(Prompt): Find all lines below containing the string "exist" and return them.

Start of Block

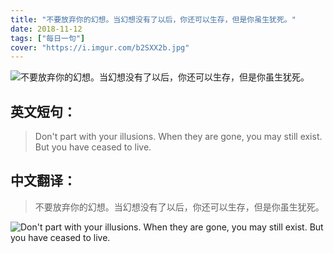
 ```yaml
---
title: "不要放弃你的幻想。当幻想没有了以后，你还可以生存，但是你虽生犹死。"
date: 2018-11-12
tags: ["每日一句"]
cover: "https://i.imgur.com/b2SXX2b.jpg"
---
```


![不要放弃你的幻想。当幻想没有了以后，你还可以生存，但是你虽生犹死。](https://i.imgur.com/dhttJBT.jpg)

## 英文短句：
> Don't part with your illusions. When they are gone, you may still exist. But you have ceased to live.

<!--more-->

## 中文翻译：
> 不要放弃你的幻想。当幻想没有了以后，你还可以生存，但是你虽生犹死。

![Don't part with your illusions. When they are gone, you may still exist. But you have ceased to live.](https://i.imgur.com/mp44oGO.jpg)

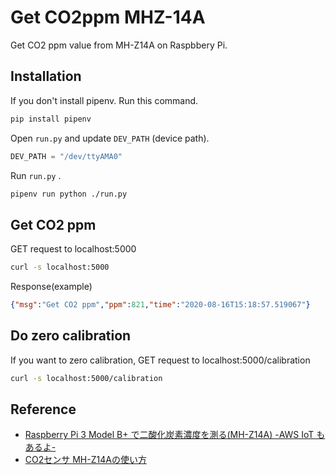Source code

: # Get CO2ppm MHZ-14A

Get CO2 ppm value from MH-Z14A on Raspbbery Pi.

## Installation

If you don't install pipenv. Run this command.

```sh
pip install pipenv
```

Open `run.py` and update `DEV_PATH` (device path).

```python
DEV_PATH = "/dev/ttyAMA0"
```

Run `run.py` .

```sh
pipenv run python ./run.py
```

## Get CO2 ppm

GET request to localhost:5000

```sh
curl -s localhost:5000
```

Response(example)

```json
{"msg":"Get CO2 ppm","ppm":821,"time":"2020-08-16T15:18:57.519067"}
```

## Do zero calibration

If you want to zero calibration, GET request to localhost:5000/calibration

```sh
curl -s localhost:5000/calibration
```

## Reference

- [Raspberry Pi 3 Model B+ で二酸化炭素濃度を測る(MH-Z14A) -AWS IoT もあるよ-](https://qiita.com/watiko/items/5cfa2aedd5a67619add0)
- [CO2センサ MH-Z14Aの使い方](https://qiita.com/urib0/items/256973f68cc1fbcd1244)
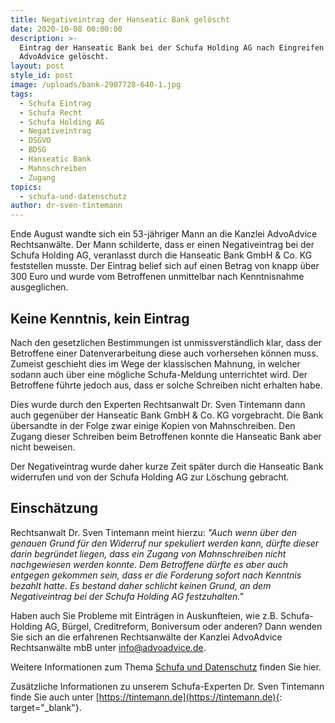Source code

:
 ```yaml
---
title: Negativeintrag der Hanseatic Bank gelöscht
date: 2020-10-08 00:00:00
description: >-
  Eintrag der Hanseatic Bank bei der Schufa Holding AG nach Eingreifen von
  AdvoAdvice gelöscht.
layout: post
style_id: post
image: /uploads/bank-2907728-640-1.jpg
tags:
  - Schufa Eintrag
  - Schufa Recht
  - Schufa Holding AG
  - Negativeintrag
  - DSGVO
  - BDSG
  - Hanseatic Bank
  - Mahnschreiben
  - Zugang
topics:
  - schufa-und-datenschutz
author: dr-sven-tintemann
---
```

Ende August wandte sich ein 53-jähriger Mann an die Kanzlei AdvoAdvice Rechtsanwälte. Der Mann schilderte, dass er einen Negativeintrag bei der Schufa Holding AG, veranlasst durch die Hanseatic Bank GmbH & Co. KG feststellen musste. Der Eintrag belief sich auf einen Betrag von knapp über 300 Euro und wurde vom Betroffenen unmittelbar nach Kenntnisnahme ausgeglichen.

## Keine Kenntnis, kein Eintrag

Nach den gesetzlichen Bestimmungen ist unmissverständlich klar, dass der Betroffene einer Datenverarbeitung diese auch vorhersehen können muss. Zumeist geschieht dies im Wege der klassischen Mahnung, in welcher sodann auch über eine mögliche Schufa-Meldung unterrichtet wird. Der Betroffene führte jedoch aus, dass er solche Schreiben nicht erhalten habe.

Dies wurde durch den Experten Rechtsanwalt Dr. Sven Tintemann dann auch gegenüber der Hanseatic Bank GmbH & Co. KG vorgebracht. Die Bank übersandte in der Folge zwar einige Kopien von Mahnschreiben. Den Zugang dieser Schreiben beim Betroffenen konnte die Hanseatic Bank aber nicht beweisen.

Der Negativeintrag wurde daher kurze Zeit später durch die Hanseatic Bank widerrufen und von der Schufa Holding AG zur Löschung gebracht.

## Einschätzung

Rechtsanwalt Dr. Sven Tintemann meint hierzu:&nbsp;*"Auch wenn über den genauen Grund für den Widerruf nur spekuliert werden kann, dürfte dieser darin begründet liegen, dass ein Zugang von Mahnschreiben nicht nachgewiesen werden konnte. Dem Betroffene dürfte es aber auch entgegen gekommen sein, dass er die Forderung sofort nach Kenntnis bezahlt hatte. Es bestand daher schlicht keinen Grund, an dem Negativeintrag bei der Schufa Holding AG festzuhalten."*

Haben auch Sie Probleme mit Einträgen in Auskunfteien, wie z.B. Schufa-Holding AG, Bürgel, Creditreform, Boniversum oder anderen? Dann wenden Sie sich an die erfahrenen Rechtsanwälte der Kanzlei AdvoAdvice Rechtsanwälte mbB unter [info@advoadvice.de](mailto:info@advoadvice.de).

Weitere Informationen zum Thema [Schufa und Datenschutz](/themen/schufa-und-datenschutz/)&nbsp;finden Sie hier.&nbsp;

Zusätzliche Informationen zu unserem Schufa-Experten Dr. Sven Tintemann finde Sie auch unter [https://tintemann.de](https://tintemann.de){: target="_blank"}.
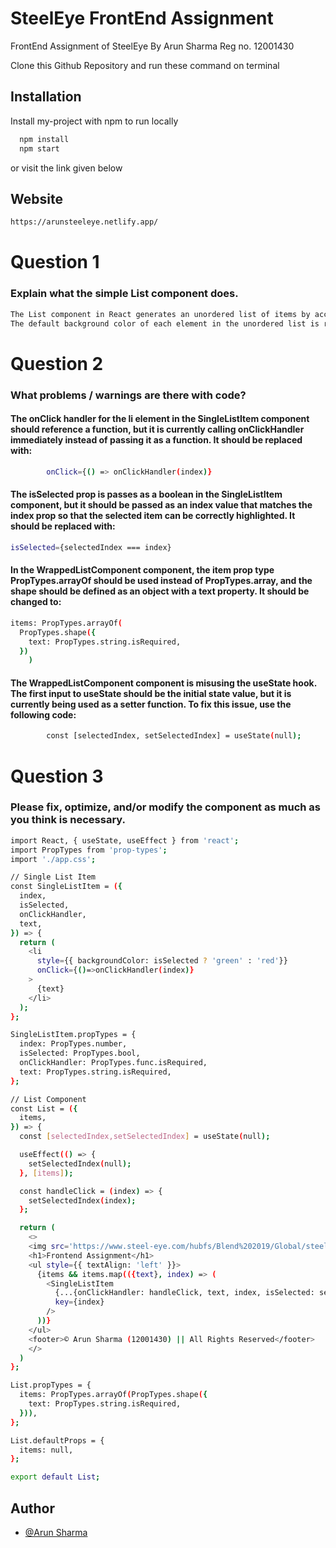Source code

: 
# SteelEye FrontEnd Assignment

FrontEnd Assignment of SteelEye By Arun Sharma
Reg no. 12001430

Clone this Github Repository and run these command on terminal


## Installation

Install my-project with npm to run locally

```bash
  npm install 
  npm start
```
or visit the link given below
    
## Website
```bash
https://arunsteeleye.netlify.app/
```
# Question 1
### Explain what the simple List component does.
```bash
The List component in React generates an unordered list of items by accepting an array of objects as props. Each item can be clicked and its background color toggles between green and red.
The default background color of each element in the unordered list is red, but it changes to green when you click it. This feature can be used to indicate to the user that a particular element is being selected. Only one element can be selected at a time. After multiple clicks, only the last clicked element will be highlighted in green, and the rest of the elements will turn red.
```
# Question 2
### What problems / warnings are there with code?


#### The onClick handler for the li element in the SingleListItem component should reference a function, but it is currently calling onClickHandler immediately instead of passing it as a function. It should be replaced with:
```bash
		onClick={() => onClickHandler(index)}
```


#### The isSelected prop is passes as a boolean in the SingleListItem component, but it should be passed as an index value that matches the index prop so that the selected item can be correctly highlighted. It should be replaced with:
```bash
isSelected={selectedIndex === index}
```


#### In the WrappedListComponent component, the item prop type PropTypes.arrayOf should be used instead of PropTypes.array, and the shape should be defined as an object with a text property. It should be changed to:
```bash
items: PropTypes.arrayOf(
  PropTypes.shape({
    text: PropTypes.string.isRequired,
  })
 	)
```


#### The WrappedListComponent component is misusing the useState hook. The first input to useState should be the initial state value, but it is currently being used as a setter function. To fix this issue, use the following code:
```bash
		const [selectedIndex, setSelectedIndex] = useState(null);
```
# Question 3
### Please fix, optimize, and/or modify the component as much as you think is necessary.

```bash
import React, { useState, useEffect } from 'react';
import PropTypes from 'prop-types';
import './app.css';

// Single List Item
const SingleListItem = ({
  index,
  isSelected,
  onClickHandler,
  text,
}) => {
  return (
    <li
      style={{ backgroundColor: isSelected ? 'green' : 'red'}}
      onClick={()=>onClickHandler(index)}
    >
      {text}
    </li>
  );
};

SingleListItem.propTypes = {
  index: PropTypes.number,
  isSelected: PropTypes.bool,
  onClickHandler: PropTypes.func.isRequired,
  text: PropTypes.string.isRequired,
};

// List Component
const List = ({
  items,
}) => {
  const [selectedIndex,setSelectedIndex] = useState(null);

  useEffect(() => {
    setSelectedIndex(null);
  }, [items]);

  const handleClick = (index) => {
    setSelectedIndex(index);
  };

  return (
    <>
    <img src='https://www.steel-eye.com/hubfs/Blend%202019/Global/steeleye_logo_blue.svg' alt='steeleye logo'/>
    <h1>Frontend Assignment</h1>
    <ul style={{ textAlign: 'left' }}>
      {items && items.map(({text}, index) => (
        <SingleListItem
          {...{onClickHandler: handleClick, text, index, isSelected: selectedIndex === index}}
          key={index}
        />
      ))}
    </ul>
    <footer>© Arun Sharma (12001430) || All Rights Reserved</footer>
    </>
  )
};

List.propTypes = {
  items: PropTypes.arrayOf(PropTypes.shape({
    text: PropTypes.string.isRequired,
  })),
};

List.defaultProps = {
  items: null,
};

export default List;

```
## Author

- [@Arun Sharma](https://github.com/arun0208)


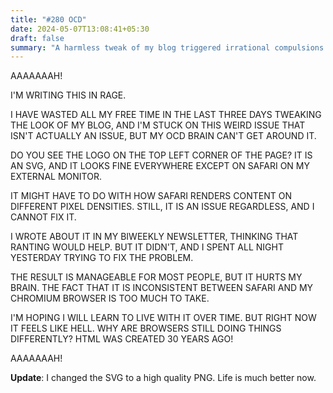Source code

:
 ```yaml
---
title: "#280 OCD"
date: 2024-05-07T13:08:41+05:30
draft: false
summary: "A harmless tweak of my blog triggered irrational compulsions."
---
```


AAAAAAAH!

I'M WRITING THIS IN RAGE.

I HAVE WASTED ALL MY FREE TIME IN THE LAST THREE DAYS TWEAKING THE LOOK OF MY BLOG, AND I'M STUCK ON THIS WEIRD ISSUE THAT ISN'T ACTUALLY AN ISSUE, BUT MY OCD BRAIN CAN'T GET AROUND IT.

DO YOU SEE THE LOGO ON THE TOP LEFT CORNER OF THE PAGE? IT IS AN SVG, AND IT LOOKS FINE EVERYWHERE EXCEPT ON SAFARI ON MY EXTERNAL MONITOR.

IT MIGHT HAVE TO DO WITH HOW SAFARI RENDERS CONTENT ON DIFFERENT PIXEL DENSITIES. STILL, IT IS AN ISSUE REGARDLESS, AND I CANNOT FIX IT.

I WROTE ABOUT IT IN MY BIWEEKLY NEWSLETTER, THINKING THAT RANTING WOULD HELP. BUT IT DIDN'T, AND I SPENT ALL NIGHT YESTERDAY TRYING TO FIX THE PROBLEM.

THE RESULT IS MANAGEABLE FOR MOST PEOPLE, BUT IT HURTS MY BRAIN. THE FACT THAT IT IS INCONSISTENT BETWEEN SAFARI AND MY CHROMIUM BROWSER IS TOO MUCH TO TAKE.

I'M HOPING I WILL LEARN TO LIVE WITH IT OVER TIME. BUT RIGHT NOW IT FEELS LIKE HELL. WHY ARE BROWSERS STILL DOING THINGS DIFFERENTLY? HTML WAS CREATED 30 YEARS AGO!

AAAAAAAH!

**Update**: I changed the SVG to a high quality PNG. Life is much better now.

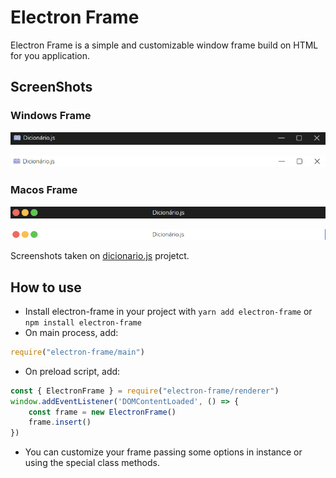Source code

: # Electron Frame

Electron Frame is a simple and customizable window frame build on HTML for you application.

## ScreenShots

### Windows Frame

![Frame Windows Dark](./.github/screenshots/windows-dark.png)

![Frame Windows Dark](./.github/screenshots/windows-light.png)

### Macos Frame

![Frame Macos Dark](./.github/screenshots/macos-dark.png)

![Frame Macos Dark](./.github/screenshots/macos-light.png)

Screenshots taken on [dicionario.js](https://github.com/arthurlobopro/dicionario.js) projetct.

## How to use

* Install electron-frame in your project with `yarn add electron-frame` or `npm install electron-frame`
* On main process, add:

```js
require("electron-frame/main")
```

* On preload script, add:

```js
const { ElectronFrame } = require("electron-frame/renderer")
window.addEventListener('DOMContentLoaded', () => {
    const frame = new ElectronFrame()
    frame.insert()
})
```

* You can customize your frame passing some options in instance or using the special class methods.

End of Block

(Result of the exercise):
> Don't part with your illusions. When they are gone, you may still exist. But you have ceased to live.
![Don't part with your illusions. When they are gone, you may still exist. But you have ceased to live.](https://i.imgur.com/mp44oGO.jpg)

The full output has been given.